Celles et ceux qui voteront oui seront déçu-e-s
Préambule : avant d’en venir à l’essentiel du propos de ce texte.
Il y a une chose qui n’a pas suffisamment été dite sur la LEO. Le système des niveaux et des options conduira à la nécessité d’aligner toutes les heures de français, mathématiques, allemand et option dans les toutes les classes d’un établissement, soit les deux tiers de la grille horaire. Cela impliquera très probablement des horaires à trous pour les élèves, sans que les structures d’accueil (salles d’études surveillées, réfectoires, bibliothèques-médiathèques) ne suivent. Cela signifie aussi les horaires à très gros trous pour les enseignant-e-s. Donc davantage de temps contraint, de charge de travail, d’organisation du travail rendue plus difficile, de pressions notamment sur les temps partiels. Pas grave ? Certes, pour un 100% (quoique, l’émiettement du temps de préparation est contre-productif à notre sens). Mais pour les temps partiels, c’est la généralisation des horaires à 5 jours pour un 50%. Il faut le savoir. Et dans un métier où le temps partiel (voulu mais aussi souvent contraint) est roi, cela va poser des problèmes. La cheffe de département ne s’est peut-être pas rendue compte que son projet interdisait le temps partiel au secondaire ? Une solution, la baisse généralisée du temps de travail. Mais zut, on a oublié le statut des enseignant-e-s.
Cela dit...
Non à la l’initiative Ecole 2010
Des notes dès la 1ère primaire ? La belle affaire. Tout le monde traduit depuis longtemps les "appréciations" en notes. La moyenne générale ? Les élèves travailleront-ils mieux ? Nous savons toutes et tous que non.
Assez d’insultes !
Les méthodes "structurées et explicites". Nous en avons assez de nous faire traiter par quelques collègues, fussent-elles/ils nos membres, de profs qui pratiqueraient (sous la contrainte ou non) un enseignement non-structuré et implicite. C’est faux. Nous connaissons notre métier, nous nous accommodons du matériel officiel (en le complétant ou en l’améliorant lorsque nécessaire), et nous dispensons un enseignement structuré et explicite au bons sens du terme (qui est réellement exprimé ; qui est suffisamment clair et précis dans l’énoncé (déf. du Petit Robert)). Nous adaptons notre discours et nos pratiques aux populations d’élèves que nous avons dans nos classes ; parce que si nous ne le faisions pas, ce serait un crime. Nous n’allons pas expliquer aux médecins (au hasard M. Haury), aux conseillers-ères en communication (au hasard M. Comina), aux journalistes-parents-politicien-ne-s (au hasard M. Derder) comment faire leur métier. Qu’ils cessent donc de nous donner des leçons et de nous insulter sans fin en disant que le niveau baisse, que les élèves sont insupportables, qu’ils n’apprennent plus rien, etc. ! Ça suffit ! Si nous disions des médecins, des avocats ou des journalistes le quart de la moitié de qu’ils disent sur l’école, elles/ils nous auraient collé depuis longtemps des procès pour diffamation ! Quant aux conseils que certain-e-s nous prodiguent, qu’ils continuent d’encenser la contrainte, et qu’ils nous laissent notre liberté et notre autonomie. Et plus d’excuses du style : "c’est l’école qui dysfonctionne, les enseignant-e-s sont des victimes du système…" L’école, c’est nous qui devons la faire, plus qu’hier certes, mais c’est nous d’abord. Prétendre que l’école actuelle est nulle, cela signifie que les enseignant-e-s le sont aussi. C’est insupportable, injuste et faux !

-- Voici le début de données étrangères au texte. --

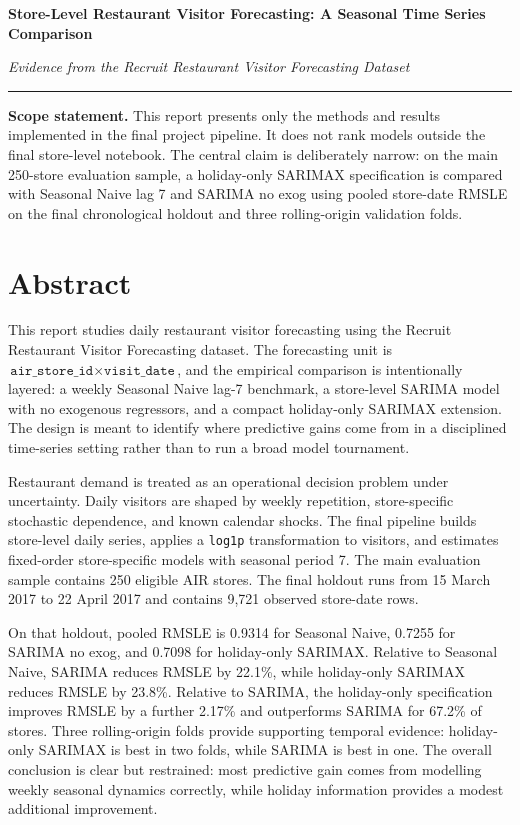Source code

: \documentclass[11pt,oneside]{scrartcl}
\begin{document}
\begin{center}
{\LARGE\bfseries Store-Level Restaurant Visitor Forecasting: A Seasonal Time Series Comparison\par}
\vspace{0.5em}
{\large\itshape Evidence from the Recruit Restaurant Visitor Forecasting Dataset\par}
\vspace{1em}
\color{rulegray}\rule{\textwidth}{0.8pt}
\end{center}
\vspace{0.5em}

\tableofcontents
\newpage

\textbf{Scope statement.}
This report presents only the methods and results implemented in the final project pipeline. It does not rank models outside the final store-level notebook. The central claim is deliberately narrow: on the main 250-store evaluation sample, a holiday-only SARIMAX specification is compared with Seasonal Naive lag 7 and SARIMA no exog using pooled store-date RMSLE on the final chronological holdout and three rolling-origin validation folds.

\section*{Abstract}
This report studies daily restaurant visitor forecasting using the Recruit Restaurant Visitor Forecasting dataset. The forecasting unit is $\texttt{air\_store\_id} \times \texttt{visit\_date}$, and the empirical comparison is intentionally layered: a weekly Seasonal Naive lag-7 benchmark, a store-level SARIMA model with no exogenous regressors, and a compact holiday-only SARIMAX extension. The design is meant to identify where predictive gains come from in a disciplined time-series setting rather than to run a broad model tournament.

Restaurant demand is treated as an operational decision problem under uncertainty. Daily visitors are shaped by weekly repetition, store-specific stochastic dependence, and known calendar shocks. The final pipeline builds store-level daily series, applies a \texttt{log1p} transformation to visitors, and estimates fixed-order store-specific models with seasonal period 7. The main evaluation sample contains 250 eligible AIR stores. The final holdout runs from 15 March 2017 to 22 April 2017 and contains 9{,}721 observed store-date rows.

On that holdout, pooled RMSLE is 0.9314 for Seasonal Naive, 0.7255 for SARIMA no exog, and 0.7098 for holiday-only SARIMAX. Relative to Seasonal Naive, SARIMA reduces RMSLE by 22.1\%, while holiday-only SARIMAX reduces RMSLE by 23.8\%. Relative to SARIMA, the holiday-only specification improves RMSLE by a further 2.17\% and outperforms SARIMA for 67.2\% of stores. Three rolling-origin folds provide supporting temporal evidence: holiday-only SARIMAX is best in two folds, while SARIMA is best in one. The overall conclusion is clear but restrained: most predictive gain comes from modelling weekly seasonal dynamics correctly, while holiday information provides a modest additional improvement.
\end{document}
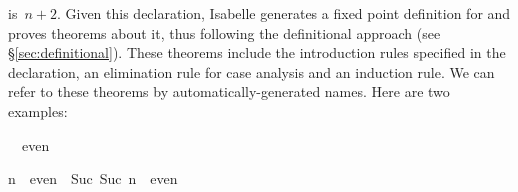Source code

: \begin{isabellebody}
\begin{isamarkuptext}
is~$n+2$.  Given this declaration, Isabelle generates a fixed point
definition for  and proves theorems about it,
thus following the definitional approach (see {\S}\ref{sec:definitional}).
These theorems
include the introduction rules specified in the declaration, an elimination
rule for case analysis and an induction rule.  We can refer to these
theorems by automatically-generated names.  Here are two examples:
\begin{isabelle}%
{}\ {}\ even\par\smallskip%
n\ {}\ even\ {}\ Suc\ {}Suc\ n{}\ {}\ even%
\end{isabelle}


\end{isamarkuptext}
\end{isabellebody}
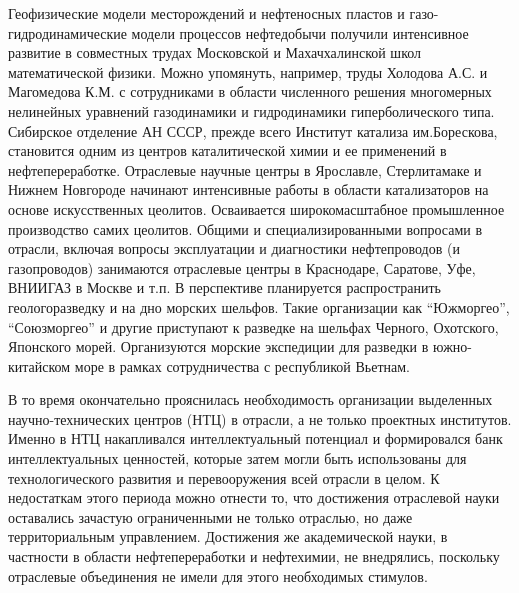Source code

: Геофизические модели месторождений и нефтеносных пластов и газо-гидродинамические модели процессов нефтедобычи получили интенсивное развитие в совместных трудах Московской и Махачхалинской школ математической физики.
Можно упомянуть, например, труды Холодова А.С. и Магомедова К.М. с сотрудниками в области численного решения многомерных нелинейных уравнений газодинамики и гидродинамики гиперболического типа.
Сибирское отделение АН СССР, прежде всего Институт катализа им.Борескова, становится одним из центров каталитической химии и ее применений в нефтепереработке.
Отраслевые научные центры в Ярославле, Стерлитамаке и Нижнем Новгороде начинают интенсивные работы в области катализаторов на основе искусственных цеолитов.
Осваивается широкомасштабное промышленное производство самих цеолитов.
Общими и специализированными вопросами в отрасли, включая вопросы эксплуатации и диагностики нефтепроводов (и газопроводов) занимаются отраслевые центры в Краснодаре, Саратове, Уфе, ВНИИГАЗ в Москве и т.п.
В перспективе планируется распространить геологоразведку и на дно морских шельфов.
Такие организации как ``Южморгео'', ``Союзморгео'' и другие приступают к разведке на шельфах Черного, Охотского, Японского морей.
Организуются морские экспедиции для разведки в южно-китайском море в рамках сотрудничества с республикой Вьетнам.

В то время окончательно прояснилась необходимость организации выделенных научно-технических центров (НТЦ) в отрасли, а не только проектных институтов.
Именно в НТЦ накапливался интеллектуальный потенциал и формировался банк интеллектуальных ценностей, которые затем могли быть использованы для технологического развития и перевооружения всей отрасли в целом.
К недостаткам этого периода можно отнести то, что достижения отраслевой науки оставались зачастую ограниченными не только отраслью, но даже территориальным управлением.
Достижения же академической науки, в частности в области нефтепереработки и нефтехимии, не внедрялись, поскольку отраслевые объединения не имели для этого необходимых стимулов.

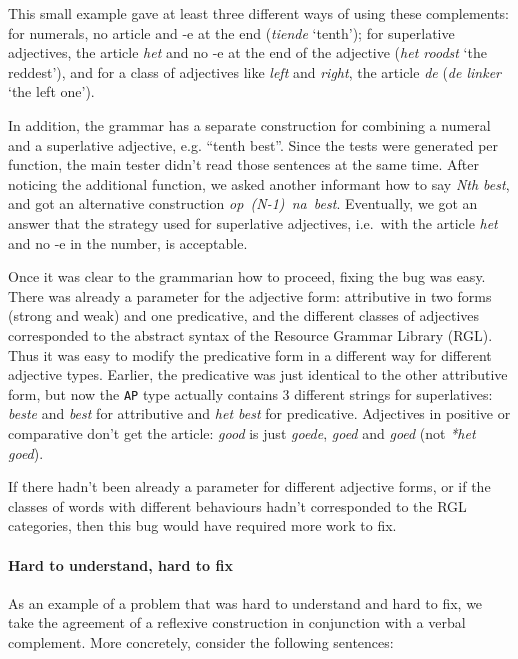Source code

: This small example gave at least three different ways of using these
complements: for numerals, no article and -e at the end (\emph{tiende}
`tenth'); for superlative adjectives, the article \emph{het} and no -e
at the end of the adjective (\emph{het roodst} `the reddest'), and for
a class of adjectives like \emph{left} and \emph{right}, the article
\emph{de} (\emph{de linker} `the left one').

In addition, the grammar has a separate construction for combining a
numeral and a superlative adjective, e.g. ``tenth best''. Since the
tests were generated per function, the main tester didn't read those
sentences at the same time. After noticing the additional function, we
asked another informant how to say \emph{Nth best}, and got an
alternative construction \mbox{\emph{op~(N-1)~na~best}}. Eventually, we got an
answer that the strategy used for superlative adjectives, i.e.~with the
article \emph{het} and no -e in the number, is acceptable.

Once it was clear to the grammarian how to proceed, fixing the bug was
easy. There was already a parameter for the adjective form: attributive
in two forms (strong and weak) and one predicative, and the different
classes of adjectives corresponded to the abstract syntax of the \gf{}
Resource Grammar Library (RGL).
Thus it was easy to modify the predicative form in a different way for
different adjective types. Earlier, the predicative was just identical
to the other attributive form, but now the \texttt{AP} type actually
contains 3 different strings for superlatives: \emph{beste} and
\emph{best} for attributive and \emph{het best} for predicative.
Adjectives in positive or comparative don't get the article: \emph{good}
is just \emph{goede}, \emph{goed} and \emph{goed} (not \emph{*het
goed}).

If there hadn't been already a parameter for different adjective forms,
or if the classes of words with different behaviours hadn't corresponded
to the RGL categories, then this bug would have required more work to fix.

\paragraph{Hard to understand, hard to
fix}\label{hard-to-understand-hard-to-fix}

As an example of a problem that was hard to understand and hard to fix,
we take the agreement of a reflexive construction in conjunction with a
verbal complement. More concretely, consider the following sentences:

Les voies et leurs sections ?
La spécialisation précoce des cursus par le jeu des sections et des voies (encore plus que la sélection, qui reste d’ailleurs présente dans la LEO) n’est pas conforme au Plan d’études romand, qui prévoit les mêmes branches et les mêmes savoirs pour tous les élèves - ce qui est, soit dit en passant un immense progrès. Il est vrai qu’il subsiste dans le PER des niveaux, mais on n’y trouve pas des branches différentes pour les élèves. L’initiative n’est donc pas conforme au droit supérieur. Elle est inapplicable. Les votant-e-s qui penseraient avoir des élèves de la future VSP (VSO) passant la moitié de leur semaine en ateliers, et l’autre à faire du français et des mathématiques seulement se leurrent.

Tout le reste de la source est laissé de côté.